The DB pension review company, which is part of Just Group, warned that this could leave members vulnerable to poorer outcomes in later life.

“The truth is that a notionally high transfer value was a factor – but rarely the deciding factor – when it came to advising people to transfer their DB benefits,” commented Hub Pension Consulting senior pension consultant, Seb Sherburn.

He noted that higher interest rates had ushered in an environment of lower transfer values, and the danger was that people seeing a lower number may think they had missed the boat.

“The result is that they stick with what they have rather than exploring their options with a professional adviser,” Sherburn continued. “This decision could result in clients achieving a worse outcome.

“This is compounded to some extent by the extra regulatory scrutiny of advice to review a DB pension, which has led to many advisers giving up their permissions.

“Even if a DB member has their own financial adviser, the complexity involved means that adviser may not be willing or qualified to look at the DB options in depth.”

Sherburn noted that there was a real risk of an advice blind spot being created, whereby the minority of people who could benefit from a DB transfer do not get the support they need to see if it is right for them.

According to Hub, industry estimates suggest that transfer values declined by around a third last year, while the number of advisers offering DB pension transfer advice had fallen from more than half to less than a quarter in the past five years.

“Transfer values are one factor, but we have also seen other changes such as annuity rates rising sharply and the government recently announcing the lifetime allowance is to be abolished,” Sherburn added.

“Our role is far more about DB advice than simply DB transfer advice because ultimately each DB member will have unique circumstances.

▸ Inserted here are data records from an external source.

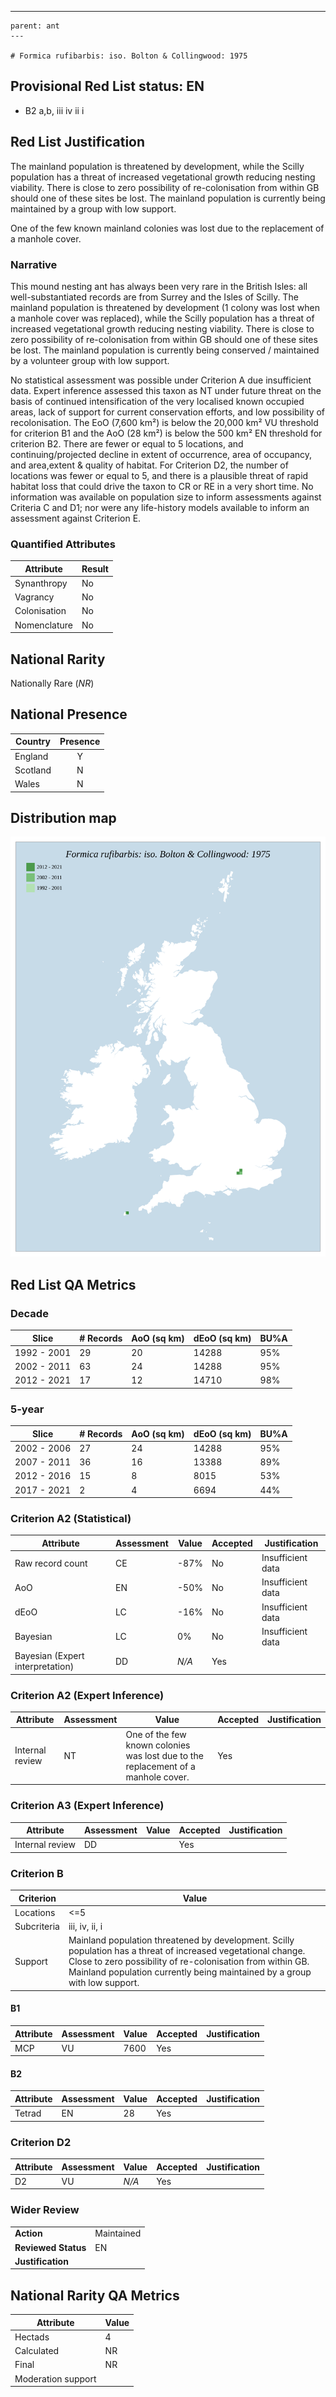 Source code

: ---
    parent: ant
    ---

    # Formica rufibarbis: iso. Bolton & Collingwood: 1975

## Provisional Red List status: EN
- B2 a,b, iii
iv
ii
i

## Red List Justification
The mainland population is threatened by development, while the Scilly population has a threat of increased vegetational growth reducing nesting viability. There is close to zero possibility of re-colonisation from within GB should one of these sites be lost. The mainland population is currently being maintained by a group with low support.

One of the few known mainland colonies was lost due to the replacement of a manhole cover.
### Narrative
This mound nesting ant has always been very rare in the British Isles: all well-substantiated records are from Surrey and the Isles of Scilly. The mainland population is threatened by development (1 colony was lost when a manhole cover was replaced), while the Scilly population has a threat of increased vegetational growth reducing nesting viability. There is close to zero possibility of re-colonisation from within GB should one of these sites be lost. The mainland population is currently being conserved / maintained by a volunteer group with low support.

No statistical assessment was possible under Criterion A due insufficient data. Expert inference assessed this taxon as NT under future threat on the basis of continued intensification of the very localised known occupied areas, lack of support for current conservation efforts, and low possibility of recolonisation. The EoO (7,600 km²) is below the 20,000 km² VU threshold for criterion B1 and the AoO (28 km²) is below the 500 km² EN threshold for criterion B2. There are fewer or equal to 5 locations, and continuing/projected decline in extent of occurrence, area of occupancy, and area,extent & quality of habitat. For Criterion D2, the number of locations was fewer or equal to 5, and there is a plausible threat of rapid habitat loss that could drive the taxon to CR or RE in a very short time. No information was available on population size to inform assessments against Criteria C and D1; nor were any life-history models available to inform an assessment against Criterion E.
### Quantified Attributes
|Attribute|Result|
|---|---|
|Synanthropy|No|
|Vagrancy|No|
|Colonisation|No|
|Nomenclature|No|


## National Rarity
Nationally Rare (*NR*)

## National Presence
|Country|Presence
|---|:-:|
|England|Y|
|Scotland|N|
|Wales|N|


## Distribution map
![](../map/473.svg)

## Red List QA Metrics
### Decade
| Slice | # Records | AoO (sq km) | dEoO (sq km) |BU%A |
|---|---|---|---|---|
|1992 - 2001|29|20|14288|95%|
|2002 - 2011|63|24|14288|95%|
|2012 - 2021|17|12|14710|98%|
### 5-year
| Slice | # Records | AoO (sq km) | dEoO (sq km) |BU%A |
|---|---|---|---|---|
|2002 - 2006|27|24|14288|95%|
|2007 - 2011|36|16|13388|89%|
|2012 - 2016|15|8|8015|53%|
|2017 - 2021|2|4|6694|44%|
### Criterion A2 (Statistical)
|Attribute|Assessment|Value|Accepted|Justification
|---|---|---|---|---|
|Raw record count|CE|-87%|No|Insufficient data|
|AoO|EN|-50%|No|Insufficient data|
|dEoO|LC|-16%|No|Insufficient data|
|Bayesian|LC|0%|No|Insufficient data|
|Bayesian (Expert interpretation)|DD|*N/A*|Yes||
### Criterion A2 (Expert Inference)
|Attribute|Assessment|Value|Accepted|Justification
|---|---|---|---|---|
|Internal review|NT|One of the few known colonies was lost due to the replacement of a manhole cover.|Yes||
### Criterion A3 (Expert Inference)
|Attribute|Assessment|Value|Accepted|Justification
|---|---|---|---|---|
|Internal review|DD||Yes||
### Criterion B
|Criterion| Value|
|---|---|
|Locations|<=5|
|Subcriteria|iii, iv, ii, i|
|Support|Mainland population threatened by development. Scilly population has a threat of increased vegetational change. Close to zero possibility of re-colonisation from within GB. Mainland population currently being maintained by a group with low support.|
#### B1
|Attribute|Assessment|Value|Accepted|Justification
|---|---|---|---|---|
|MCP|VU|7600|Yes||
#### B2
|Attribute|Assessment|Value|Accepted|Justification
|---|---|---|---|---|
|Tetrad|EN|28|Yes||
### Criterion D2
|Attribute|Assessment|Value|Accepted|Justification
|---|---|---|---|---|
|D2|VU|*N/A*|Yes||
### Wider Review
|  |  |
|---|---|
|**Action**|Maintained|
|**Reviewed Status**|EN|
|**Justification**||


## National Rarity QA Metrics
|Attribute|Value|
|---|---|
|Hectads|4|
|Calculated|NR|
|Final|NR|
|Moderation support||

“DB pensions are brilliant in circumstances where reasonably healthy people need a good level of secure income which is inflation protected. But they do not work so well for people who are in poor health or have good reasons for wanting to retire early. And for people who could benefit from more flexibility to access cash tax-efficiently, want to pay off expensive debt, or who want to leave more to loved ones a DB pension may not be the best solution.

“At the moment, there is a real risk that falling CETVs are seen as sufficient reason for a DB member not to review their retirement planning – but it is not that black and white. The key is to focus on the customer and what they want to achieve rather than to be driven by the CETV alone.”